[Stored records]
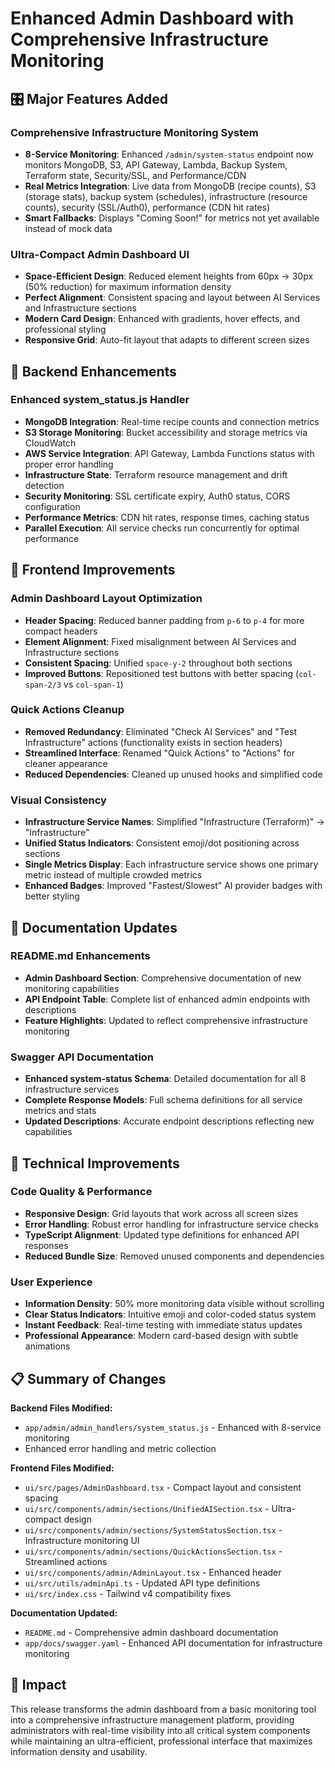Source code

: # Enhanced Admin Dashboard with Comprehensive Infrastructure Monitoring

## 🎛️ Major Features Added

### Comprehensive Infrastructure Monitoring System
- **8-Service Monitoring**: Enhanced `/admin/system-status` endpoint now monitors MongoDB, S3, API Gateway, Lambda, Backup System, Terraform state, Security/SSL, and Performance/CDN
- **Real Metrics Integration**: Live data from MongoDB (recipe counts), S3 (storage stats), backup system (schedules), infrastructure (resource counts), security (SSL/Auth0), performance (CDN hit rates)
- **Smart Fallbacks**: Displays "Coming Soon!" for metrics not yet available instead of mock data

### Ultra-Compact Admin Dashboard UI
- **Space-Efficient Design**: Reduced element heights from 60px → 30px (50% reduction) for maximum information density
- **Perfect Alignment**: Consistent spacing and layout between AI Services and Infrastructure sections
- **Modern Card Design**: Enhanced with gradients, hover effects, and professional styling
- **Responsive Grid**: Auto-fit layout that adapts to different screen sizes

## 🔧 Backend Enhancements

### Enhanced system_status.js Handler
- **MongoDB Integration**: Real-time recipe counts and connection metrics
- **S3 Storage Monitoring**: Bucket accessibility and storage metrics via CloudWatch
- **AWS Service Integration**: API Gateway, Lambda Functions status with proper error handling
- **Infrastructure State**: Terraform resource management and drift detection
- **Security Monitoring**: SSL certificate expiry, Auth0 status, CORS configuration
- **Performance Metrics**: CDN hit rates, response times, caching status
- **Parallel Execution**: All service checks run concurrently for optimal performance

## 🎨 Frontend Improvements

### Admin Dashboard Layout Optimization
- **Header Spacing**: Reduced banner padding from `p-6` to `p-4` for more compact headers
- **Element Alignment**: Fixed misalignment between AI Services and Infrastructure sections
- **Consistent Spacing**: Unified `space-y-2` throughout both sections
- **Improved Buttons**: Repositioned test buttons with better spacing (`col-span-2/3` vs `col-span-1`)

### Quick Actions Cleanup
- **Removed Redundancy**: Eliminated "Check AI Services" and "Test Infrastructure" actions (functionality exists in section headers)
- **Streamlined Interface**: Renamed "Quick Actions" to "Actions" for cleaner appearance
- **Reduced Dependencies**: Cleaned up unused hooks and simplified code

### Visual Consistency
- **Infrastructure Service Names**: Simplified "Infrastructure (Terraform)" → "Infrastructure"
- **Unified Status Indicators**: Consistent emoji/dot positioning across sections
- **Single Metrics Display**: Each infrastructure service shows one primary metric instead of multiple crowded metrics
- **Enhanced Badges**: Improved "Fastest/Slowest" AI provider badges with better styling

## 📖 Documentation Updates

### README.md Enhancements
- **Admin Dashboard Section**: Comprehensive documentation of new monitoring capabilities
- **API Endpoint Table**: Complete list of enhanced admin endpoints with descriptions
- **Feature Highlights**: Updated to reflect comprehensive infrastructure monitoring

### Swagger API Documentation
- **Enhanced system-status Schema**: Detailed documentation for all 8 infrastructure services
- **Complete Response Models**: Full schema definitions for all service metrics and stats
- **Updated Descriptions**: Accurate endpoint descriptions reflecting new capabilities

## 🚀 Technical Improvements

### Code Quality & Performance
- **Responsive Design**: Grid layouts that work across all screen sizes
- **Error Handling**: Robust error handling for infrastructure service checks
- **TypeScript Alignment**: Updated type definitions for enhanced API responses
- **Reduced Bundle Size**: Removed unused components and dependencies

### User Experience
- **Information Density**: 50% more monitoring data visible without scrolling
- **Clear Status Indicators**: Intuitive emoji and color-coded status system
- **Instant Feedback**: Real-time testing with immediate status updates
- **Professional Appearance**: Modern card-based design with subtle animations

## 📋 Summary of Changes

**Backend Files Modified:**
- `app/admin/admin_handlers/system_status.js` - Enhanced with 8-service monitoring
- Enhanced error handling and metric collection

**Frontend Files Modified:**
- `ui/src/pages/AdminDashboard.tsx` - Compact layout and consistent spacing
- `ui/src/components/admin/sections/UnifiedAISection.tsx` - Ultra-compact design
- `ui/src/components/admin/sections/SystemStatusSection.tsx` - Infrastructure monitoring UI
- `ui/src/components/admin/sections/QuickActionsSection.tsx` - Streamlined actions
- `ui/src/components/admin/AdminLayout.tsx` - Enhanced header
- `ui/src/utils/adminApi.ts` - Updated API type definitions
- `ui/src/index.css` - Tailwind v4 compatibility fixes

**Documentation Updated:**
- `README.md` - Comprehensive admin dashboard documentation
- `app/docs/swagger.yaml` - Enhanced API documentation for infrastructure monitoring

## 🎯 Impact

This release transforms the admin dashboard from a basic monitoring tool into a comprehensive infrastructure management platform, providing administrators with real-time visibility into all critical system components while maintaining an ultra-efficient, professional interface that maximizes information density and usability.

Work instructions -> Determine how many lines of the data contain "checks" and give nothing but that number.

Answer for the task -> 2